Because Markotić’s world is without absolutes, she often alludes to uncertainty.  Even ephemeral elements play an important part in her explorations. As she observes in “wrinkling the cut-offs,” “Ghosts slip up as often in the mortal world.” Through this statement, she subsequently generates the question: “Could you walk that way?” The question confounds and conflates. It is unclear if it responds to the statement, meaning should we act as ghosts when we make mistakes? Or is her question an independent thought, a tangent triggered by something physical in her periphery, something that interrupts the previous thought?  This is one way she keeps her language in motion.

The physical body is also essential to her re-workings of language and movement. It is often a field for converging discomforts, emphasizing that, for her, “the prose poem is a poetic strategy embedded within the structure of narrative, and a feminist response to patriarchal language and forms.”  Even the title, Bent at the Spine, suggests physical contortions, a doubling, as well as splitting something, such as a book, in an irreparable way. “Staying In,” from this selection, is a good example of how Markotić slides from the personal and physical to global concerns through her stylistic and formal innovations. The sentence, of course, provides interconnectivity for her shifts between lenses. She writes, “worry from your lower back, down. a crisis of German emerges from the ankles up.” Elsewhere, she writes, “Sonnets breathe 14 yoga inhales,” thus becoming a manifestation of body and language.

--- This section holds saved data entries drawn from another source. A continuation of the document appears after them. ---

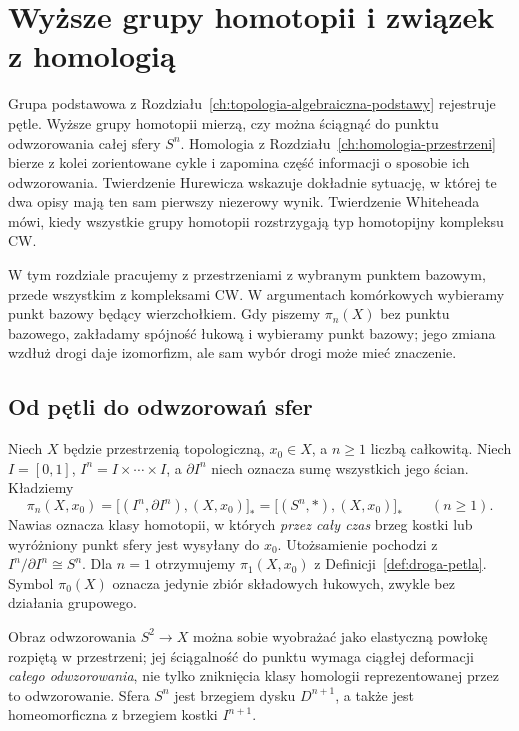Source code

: \chapter{Wyższe grupy homotopii i związek z homologią}
\label{ch:wyzsza-homotopia}

\providecommand{\atlasref}[2]{#2}

Grupa podstawowa z Rozdziału~\ref{ch:topologia-algebraiczna-podstawy}
rejestruje pętle. Wyższe grupy homotopii mierzą, czy można
ściągnąć do punktu odwzorowania całej sfery $S^n$. Homologia z
Rozdziału~\ref{ch:homologia-przestrzeni} bierze z kolei
zorientowane cykle i zapomina część informacji o sposobie ich
odwzorowania. Twierdzenie Hurewicza wskazuje dokładnie sytuację,
w której te dwa opisy mają ten sam pierwszy niezerowy wynik.
Twierdzenie Whiteheada mówi, kiedy wszystkie grupy homotopii
rozstrzygają typ homotopijny kompleksu CW.

W tym rozdziale pracujemy z przestrzeniami z wybranym punktem bazowym,
przede wszystkim z kompleksami CW. W argumentach komórkowych
wybieramy punkt bazowy będący wierzchołkiem. Gdy piszemy
$\pi_n(X)$ bez punktu bazowego, zakładamy spójność łukową i
wybieramy punkt bazowy; jego zmiana wzdłuż drogi daje izomorfizm, ale
sam wybór drogi może mieć znaczenie.

\section{Od pętli do odwzorowań sfer}
\label{sec:grupy-pi-n}

\begin{definicja}
\label{def:pi-n}
Niech $X$ będzie przestrzenią topologiczną, $x_0\in X$,
a $n\geq1$ liczbą całkowitą.
Niech $I=[0,1]$, $I^n=I\times\cdots\times I$,
a $\partial I^n$ niech oznacza sumę wszystkich jego ścian.
Kładziemy
\[
 \pi_n(X,x_0)
 =\big[(I^n,\partial I^n),(X,x_0)\big]_*
 =\big[(S^n,*),(X,x_0)\big]_*
 \qquad(n\geq1).
\]
Nawias oznacza klasy homotopii, w których
\emph{przez cały czas} brzeg kostki lub wyróżniony
punkt sfery jest wysyłany do $x_0$.
Utożsamienie pochodzi z $I^n/\partial I^n\cong S^n$.
Dla $n=1$ otrzymujemy $\pi_1(X,x_0)$ z
Definicji~\ref{def:droga-petla}. Symbol $\pi_0(X)$
oznacza jedynie zbiór składowych łukowych,
zwykle bez działania grupowego.
\end{definicja}

Obraz odwzorowania $S^2\to X$ można sobie wyobrażać jako
elastyczną powłokę rozpiętą w przestrzeni; jej
ściągalność do punktu wymaga ciągłej deformacji
\emph{całego odwzorowania}, nie tylko zniknięcia klasy
homologii reprezentowanej przez to odwzorowanie. Sfera $S^n$ jest brzegiem dysku $D^{n+1}$,
a także jest homeomorficzna z brzegiem kostki $I^{n+1}$.


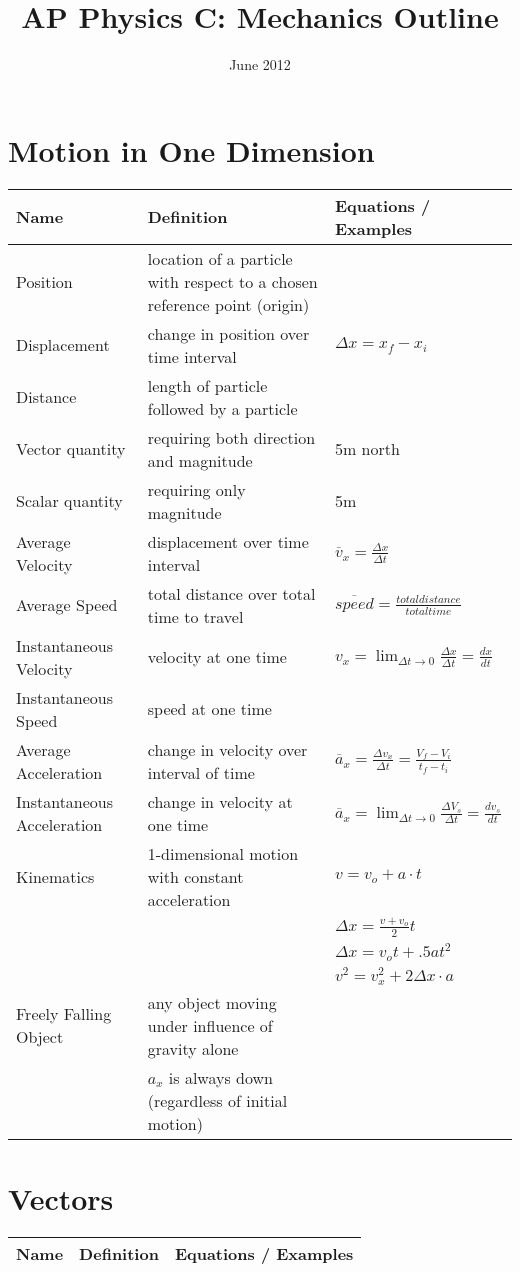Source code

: \documentclass[11pt]{article}
\title{AP Physics C: Mechanics Outline}
\date{June 2012}
\begin{document}
\maketitle
\pagebreak

\section{Motion in One Dimension}
\begin{tabularx}{\textwidth}{l| X l}
    Name & Definition & Equations / Examples \\ \hline
    Position & location of a particle with respect to a chosen reference point (origin) & \\ \hline
    Displacement & change in position over time interval & $ \Delta x=x_{f} - x_{i} $ \bigstrut \\ \hline
    Distance & length of particle followed by a particle & \\ \hline
    Vector quantity & requiring both direction and magnitude & 5m north \\ \hline
    Scalar quantity & requiring only magnitude & 5m \\ \hline
    Average Velocity & displacement over time interval & $ \overline{v}_{x} = \frac{ \Delta x}{ \Delta t } $ \bigstrut \\ \hline
    Average Speed & total distance over total time to travel & $ \overline{speed} = \frac{ total distance }{ total time } $ \bigstrut \\ \hline
    Instantaneous Velocity & velocity at one time & $ v_{x} = \lim_{ \Delta t \to 0} \frac{\Delta x}{\Delta t} = \frac{dx}{dt} $ \bigstrut \\ \hline
    Instantaneous Speed & speed at one time & \\ \hline
    Average Acceleration & change in velocity over interval of time & $ \overline{a}_{x} = \frac{\Delta v_{x}}{\Delta t} = \frac{V_{f}-V_{i}}{t_{f}-t_{i}} $ \bigstrut \\ \hline
    Instantaneous Acceleration & change in velocity at one time & $ \overline{a}_{x} = \lim_{\Delta t \to 0} \frac{\Delta V_{s}}{\Delta t} = \frac{dv_{s}}{dt} $ \bigstrut \\ \hline
    Kinematics & 1-dimensional motion with constant acceleration & $ v= v_{o} + a \cdot t $ \\* & & $ \Delta x = \frac{v + v_{o}}{2}t $ \\* & & $ \Delta x = v_{o}t + .5at^{2} $ \\* & & $ v^{2} = v^{2}_{x}+ 2\Delta x \cdot a$ \bigstrut \\ \hline
    Freely Falling Object & any object moving under influence of gravity alone \\* & $ a_{x} $ is always down (regardless of initial motion) \\ \hline
\end{tabularx}

\section{Vectors}
\begin{tabularx}{\textwidth}{l| X l}
    Name & Definition & Equations / Examples \\ \hline

\end{tabularx}
\end{document}
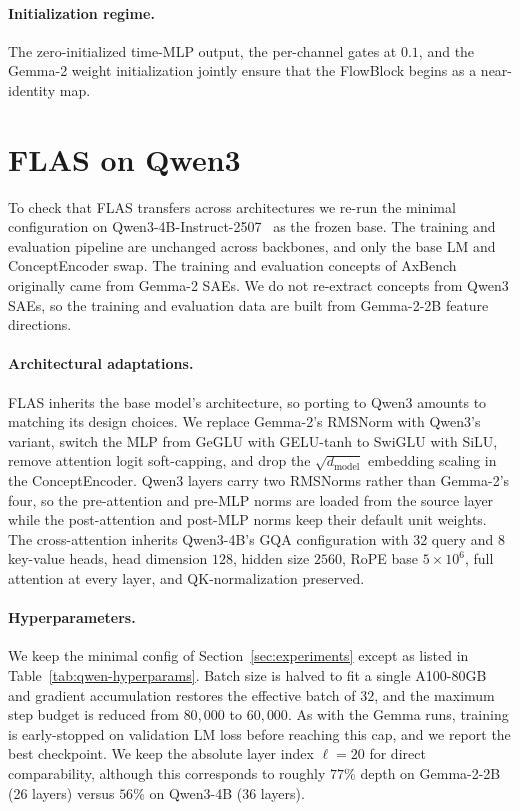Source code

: \documentclass{article}
\begin{document}
\paragraph{Initialization regime.}
The zero-initialized time-MLP output, the per-channel gates at $0.1$, and the Gemma-2 weight initialization jointly ensure that the FlowBlock begins as a near-identity map. 

\section{FLAS on Qwen3}
\label{app:qwen}

To check that FLAS transfers across architectures we re-run the minimal configuration on Qwen3-4B-Instruct-2507~\citep{Yang2025c} as the frozen base. The training and evaluation pipeline are unchanged across backbones, and only the base LM and ConceptEncoder swap. The training and evaluation concepts of AxBench originally came from Gemma-2 SAEs. We do not re-extract concepts from Qwen3 SAEs, so the training and evaluation data are built from Gemma-2-2B feature directions.

\paragraph{Architectural adaptations.}
FLAS inherits the base model's architecture, so porting to Qwen3 amounts to matching its design choices. We replace Gemma-2's RMSNorm with Qwen3's variant, switch the MLP from GeGLU with GELU-tanh to SwiGLU with SiLU, remove attention logit soft-capping, and drop the $\sqrt{d_\text{model}}$ embedding scaling in the ConceptEncoder. Qwen3 layers carry two RMSNorms rather than Gemma-2's four, so the pre-attention and pre-MLP norms are loaded from the source layer while the post-attention and post-MLP norms keep their default unit weights. The cross-attention inherits Qwen3-4B's GQA configuration with 32 query and 8 key-value heads, head dimension $128$, hidden size $2560$, RoPE base $5\times10^6$, full attention at every layer, and QK-normalization preserved.

\paragraph{Hyperparameters.}
We keep the minimal config of Section~\ref{sec:experiments} except as listed in Table~\ref{tab:qwen-hyperparams}. Batch size is halved to fit a single A100-80GB and gradient accumulation restores the effective batch of $32$, and the maximum step budget is reduced from $80{,}000$ to $60{,}000$. As with the Gemma runs, training is early-stopped on validation LM loss before reaching this cap, and we report the best checkpoint. We keep the absolute layer index $\ell\!=\!20$ for direct comparability, although this corresponds to roughly $77\%$ depth on Gemma-2-2B (26 layers) versus $56\%$ on Qwen3-4B (36 layers).
\end{document}
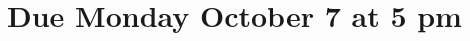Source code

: \documentclass[11pt,fleqn]{article}
\begin{document}
\maketitle
\section*{Due Monday October 7 at 5 pm}










\end{document}
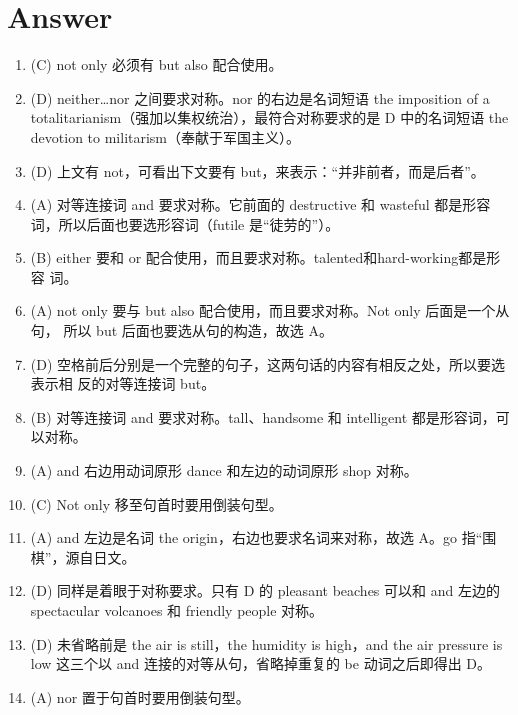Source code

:\section{Answer}
\begin{enumerate}
\item (C) not only 必须有 but also 配合使用。

\item (D) neither…nor 之间要求对称。nor 的右边是名词短语 the imposition of a totalitarianism（强加以集权统治），最符合对称要求的是 D 中的名词短语 the devotion to militarism（奉献于军国主义）。

\item (D) 上文有 not，可看出下文要有 but，来表示：“并非前者，而是后者”。

\item (A) 对等连接词 and 要求对称。它前面的 destructive 和 wasteful 都是形容词，所以后面也要选形容词（futile 是“徒劳的”）。

\item (B) either 要和 or 配合使用，而且要求对称。talented和hard-working都是形容
  词。

\item (A) not only 要与 but also 配合使用，而且要求对称。Not only 后面是一个从句，
  所以 but 后面也要选从句的构造，故选 A。

\item (D) 空格前后分别是一个完整的句子，这两句话的内容有相反之处，所以要选表示相
  反的对等连接词 but。

\item (B) 对等连接词 and 要求对称。tall、handsome 和 intelligent 都是形容词，可以对称。


\item (A) and 右边用动词原形 dance 和左边的动词原形 shop 对称。

\item (C) Not only 移至句首时要用倒装句型。
\item  (A) and 左边是名词 the origin，右边也要求名词来对称，故选 A。go 指“围棋”，源自日文。

\item (D) 同样是着眼于对称要求。只有 D 的 pleasant beaches 可以和 and 左边的 spectacular volcanoes 和 friendly people 对称。

\item (D) 未省略前是 the air is still，the humidity is high，and the air pressure is low 这三个以 and 连接的对等从句，省略掉重复的 be 动词之后即得出 D。

\item(A) nor 置于句首时要用倒装句型。


\end{enumerate}
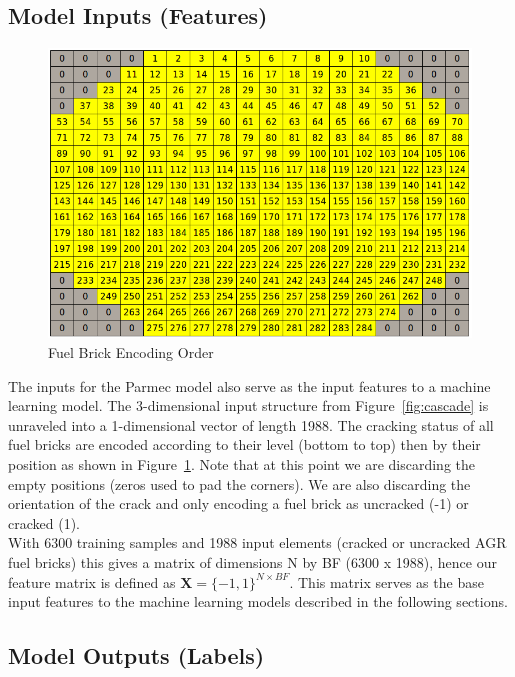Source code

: \subsection{Model Inputs (Features)} \label{data:inputs}



\begin{figure}[t]
	\centering
	\includegraphics[scale=0.35]{Figures/fuel_channel_numbers.png}
	\caption{Fuel Brick Encoding Order}
	\label{fig:order}
\end{figure}


\noindent
The inputs for the Parmec model also serve as the input features to a machine learning model. The 3-dimensional input structure from Figure~\ref{fig:cascade} is unraveled into a 1-dimensional vector of length 1988. The cracking status of all fuel bricks are encoded according to their level (bottom to top) then by their position as shown in Figure~\ref{fig:order}. Note that at this point we are discarding the empty positions (zeros used to pad the corners). We are also discarding the orientation of the crack and only encoding a fuel brick as uncracked (-1) or cracked (1).
\\

\noindent
With 6300 training samples and 1988 input elements (cracked or uncracked AGR fuel bricks) this gives a matrix of dimensions N by BF (6300 x 1988), hence our feature matrix is defined as $\textbf{X} = \{-1, 1\}^{N \times BF}$. This matrix serves as the base input features to the machine learning models described in the following sections. 


\subsection{Model Outputs (Labels)} \label{data:outputs}

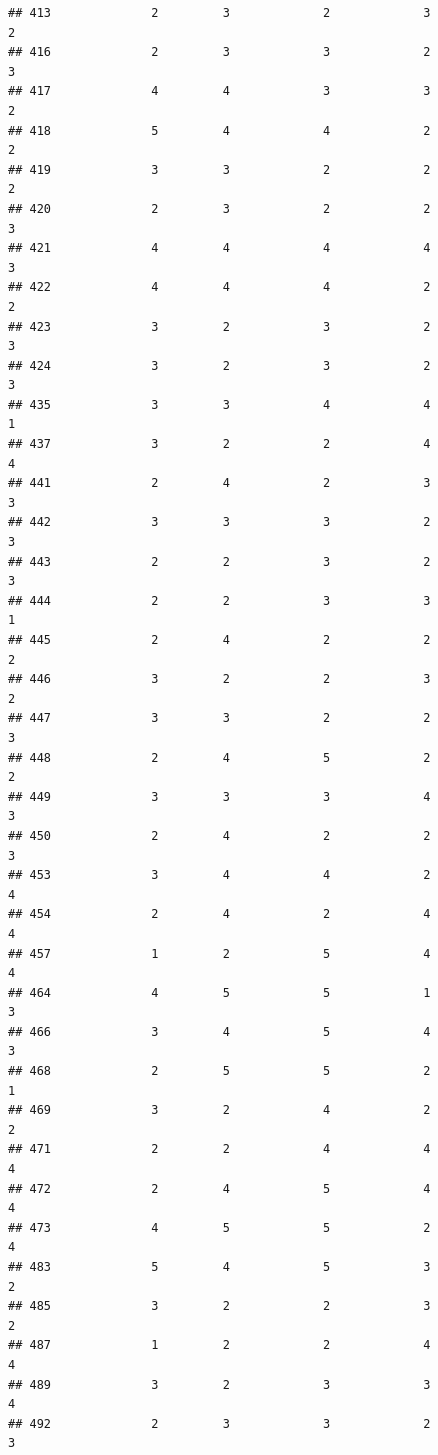 \documentclass[
]{article}
\begin{document}
\begin{verbatim}
## 413              2         3             2             3           2
## 416              2         3             3             2           3
## 417              4         4             3             3           2
## 418              5         4             4             2           2
## 419              3         3             2             2           2
## 420              2         3             2             2           3
## 421              4         4             4             4           3
## 422              4         4             4             2           2
## 423              3         2             3             2           3
## 424              3         2             3             2           3
## 435              3         3             4             4           1
## 437              3         2             2             4           4
## 441              2         4             2             3           3
## 442              3         3             3             2           3
## 443              2         2             3             2           3
## 444              2         2             3             3           1
## 445              2         4             2             2           2
## 446              3         2             2             3           2
## 447              3         3             2             2           3
## 448              2         4             5             2           2
## 449              3         3             3             4           3
## 450              2         4             2             2           3
## 453              3         4             4             2           4
## 454              2         4             2             4           4
## 457              1         2             5             4           4
## 464              4         5             5             1           3
## 466              3         4             5             4           3
## 468              2         5             5             2           1
## 469              3         2             4             2           2
## 471              2         2             4             4           4
## 472              2         4             5             4           4
## 473              4         5             5             2           4
## 483              5         4             5             3           2
## 485              3         2             2             3           2
## 487              1         2             2             4           4
## 489              3         2             3             3           4
## 492              2         3             3             2           3

\end{verbatim}
\end{document}
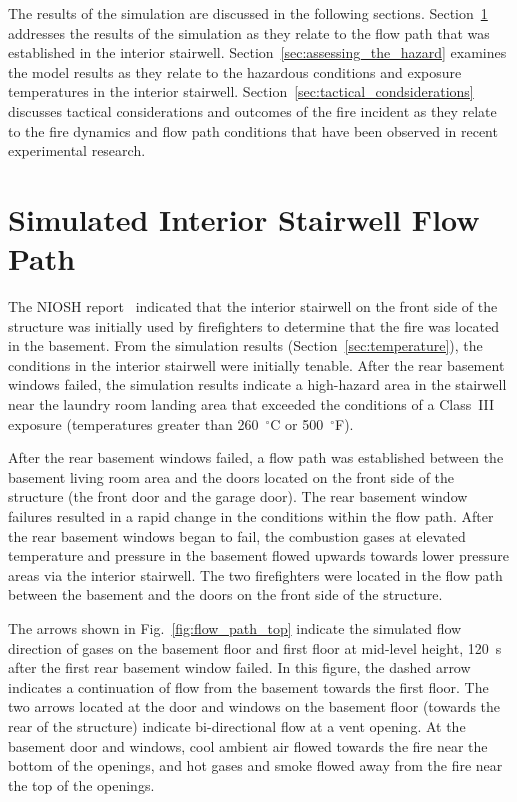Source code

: \documentclass[12pt,oneside]{book}
\begin{document}
The results of the simulation are discussed in the following sections. Section~\ref{sec:simulated_flow_path} addresses the results of the simulation as they relate to the flow path that was established in the interior stairwell. Section~\ref{sec:assessing_the_hazard} examines the model results as they relate to the hazardous conditions and exposure temperatures in the interior stairwell. Section~\ref{sec:tactical_condsiderations} discusses tactical considerations and outcomes of the fire incident as they relate to the fire dynamics and flow path conditions that have been observed in recent experimental research.

\section{Simulated Interior Stairwell Flow Path}
\label{sec:simulated_flow_path}

The NIOSH report~\cite{NIOSH:Bowyer2} indicated that the interior stairwell on the front side of the structure was initially used by firefighters to determine that the fire was located in the basement. From the simulation results (Section~\ref{sec:temperature}), the conditions in the interior stairwell were initially tenable. After the rear basement windows failed, the simulation results indicate a high-hazard area in the stairwell near the laundry room landing area that exceeded the conditions of a Class~III exposure (temperatures greater than 260~$^{\circ}$C or 500~$^{\circ}$F).

After the rear basement windows failed, a flow path was established between the basement living room area and the doors located on the front side of the structure (the front door and the garage door). The rear basement window failures resulted in a rapid change in the conditions within the flow path. After the rear basement windows began to fail, the combustion gases at elevated temperature and pressure in the basement flowed upwards towards lower pressure areas via the interior stairwell. The two firefighters were located in the flow path between the basement and the doors on the front side of the structure.

The arrows shown in Fig.~\ref{fig:flow_path_top} indicate the simulated flow direction of gases on the basement floor and first floor at mid-level height, 120~s after the first rear basement window failed. In this figure, the dashed arrow indicates a continuation of flow from the basement towards the first floor. The two arrows located at the door and windows on the basement floor (towards the rear of the structure) indicate bi-directional flow at a vent opening. At the basement door and windows, cool ambient air flowed towards the fire near the bottom of the openings, and hot gases and smoke flowed away from the fire near the top of the openings.
\end{document}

Her line breaks and tumbling thoughts are also physical impositions onto the poem. They embody the reader, highlighting her inclusive project. By incorporating colloquial language and found speech fragments from public places, she beguiles the reader into a kind of subtext to the dialogue. On a re-reading, however, the strangeness and ragged breathing patterns that may have been overlooked the first read, pushes through. She asks in this selection, ”Do you bury saws?” And before we have a chance to find our footing and an answer, she’s off on a strangely domestic and disconcerting check-list that sounds vaguely familiar: “Two screws in the lawnmower, one above the kitchen counter. Check. Don’t dismiss this information as poetry.” The essential nature of Markotić’s world is made up of these glimpses and fleeting moments.

While this discursiveness is present in Minotaurs and Other Alphabets, Bent at the Spine is much more fractured and concerned with accommodating more voices. It is perhaps an ethical turn: by situating her own voice as one among many, she encourages autonomy and community.  By fusing these voices to both her attention-deficit sentence and to the body, she conveys the repressiveness she feels in having to lock down her thoughts. Marcotić isn’t interested in polite, normative poetics and she doesn’t meander on the neat path through traditional structure. Her sentences stand discursive beside each other in order to capture the rhythms of an uneasy urban vernacular. If we have normalized our isolations and shortened our attention spans to cater to dramatic transformations of movement and interaction, then poetry, for her, is panacea for jarring us out of this state of quickening. So that patch of Trans-Canada, that hot yoga studio or that hard rain is familiar to us but still strange. It’s Marcotić’s plasticity again, her resourceful poetics steeped in re-mapping the phenomenal and outcries of the body in order to prompt you: Look again. Take none of this at face value.

–Tammy Armstrong


Tammy Armstrong’s poetry has appeared in literary magazines and anthologies in Canada, US, Europe, UK, and Algeria. She has been nominated for a Pushcart Prize, the Governor General’s Award, and short-listed twice for the CBC Literary Prize. She is currently a PhD candidate at the University of New Brunswick, working in Critical Animal Studies and North Atlantic Poetry.